On mesure alors tout ce qu’a de mystificateur le dogme habituel de l’intelligentsia de gauche selon lequel la société capitaliste moderne serait conservatrice par essence et ne chercherait donc, à ce titre, qu’à « se maintenir sans changement » (il suffit, du reste, d’observer l’« évolution des mœurs » – ou celle de n’importe quelle agglomération urbaine – sur deux ou trois décennies, pour prendre immédiatement conscience de l’inanité absolue de cette thèse profondément antimarxiste [b]).
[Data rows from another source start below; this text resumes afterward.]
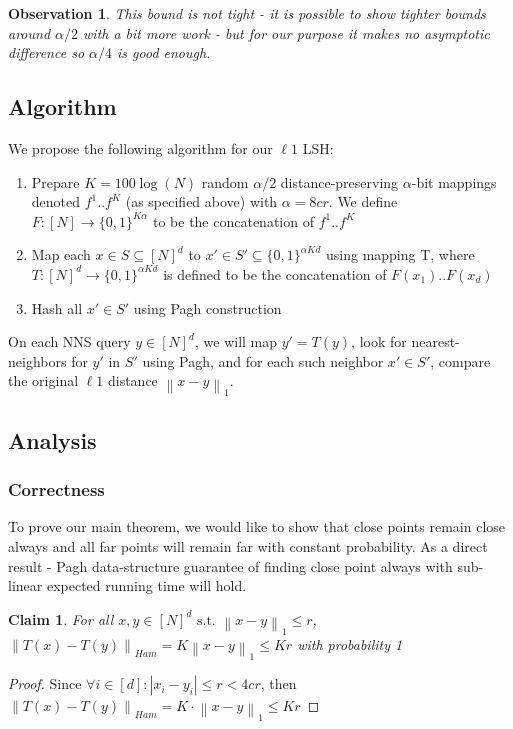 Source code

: \documentclass{scrartcl}
\newcommand{\zo}{\{0,1\}}
\newcommand{\st}{\text{ s.t. }}
\newtheorem{observation}[theorem]{Observation}
\newtheorem{claim}[theorem]{Claim}
\newcommand{\norm}[1]{\left\lVert#1\right\rVert}
\begin{document}
\begin{observation}
This bound is not tight - it is possible to show tighter bounds around $\alpha/2$ with a bit more work - but for our purpose it makes no asymptotic difference so $\alpha/4$ is good enough.
\end{observation}


\subsection{Algorithm}

We propose the following algorithm for our $\ell1$ LSH:
\begin{enumerate}
	\item Prepare $K=100\log(N)$ random $\alpha/2$ distance-preserving $\alpha$-bit mappings denoted $f^1..f^K$ (as specified above) with $\alpha=8cr$. We define $F : [N] \rightarrow \zo^{K\alpha}$ to be the concatenation of $f^1..f^K$
	\item Map each $x \in S \subseteq [N]^d$ to $x' \in S' \subseteq \zo^{\alpha K d}$ using mapping T, where $T : [N]^d \rightarrow \zo^{\alpha K d}$ is defined to be the concatenation of $F(x_1)..F(x_d)$
	\item Hash all $x' \in S'$ using Pagh construction
\end{enumerate}

On each NNS query $y \in [N]^d$, we will map $y'=T(y)$, look for nearest-neighbors for $y'$ in $S'$ using Pagh, and for each such neighbor $x'\in S'$, compare the original $\ell1$ distance $\norm{x-y}_1$.


\subsection{Analysis}
\subsubsection{Correctness}
To prove our main theorem, we would like to show that close points remain close always and all far points will remain far with constant probability. As a direct result - Pagh data-structure guarantee of finding close point always with sub-linear expected running time will hold.
\begin{claim}
	For all $x,y \in [N]^d \st \norm{x-y}_1 \leq r$, $\norm{T(x)-T(y)}_{Ham} = K\norm{x-y}_1 \leq Kr$ with probability 1
\end{claim}
\begin{proof}
	Since $\forall i \in [d] : |x_i-y_i|\leq r < 4cr$, then $\norm{T(x)-T(y)}_{Ham} = K\cdot \norm{x-y}_1 \leq Kr$
\end{proof}
\end{document}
Ce dogme ne peut que conduire les idéologues de la « gauche progressiste » – c’est-à-dire tous ceux qui croient encore, de nos jours, que « tout ce qui bouge est rouge » (c’était certainement là l’un des slogans les plus naïfs – ou les plus pervers – de Mai 68 !) – à tenir chaque nouvelle « avancée » du capitalisme contemporain (qu’il s’agisse de la voiture électrique, de la « maison connectée », des réseaux sociaux, du « métavers » de Mark Zuckerberg, de l’« Intelligence artificielle », du bitcoin ou encore de la GPA) pour un pas supplémentaire dans la bonne direction – autrement dit, la plupart du temps, celle que symbolisent la Silicon Valley et sa « contre-culture » californienne [c]. (suite…)

José Ardillo, « Jacques Ellul et la révolution nécessaire »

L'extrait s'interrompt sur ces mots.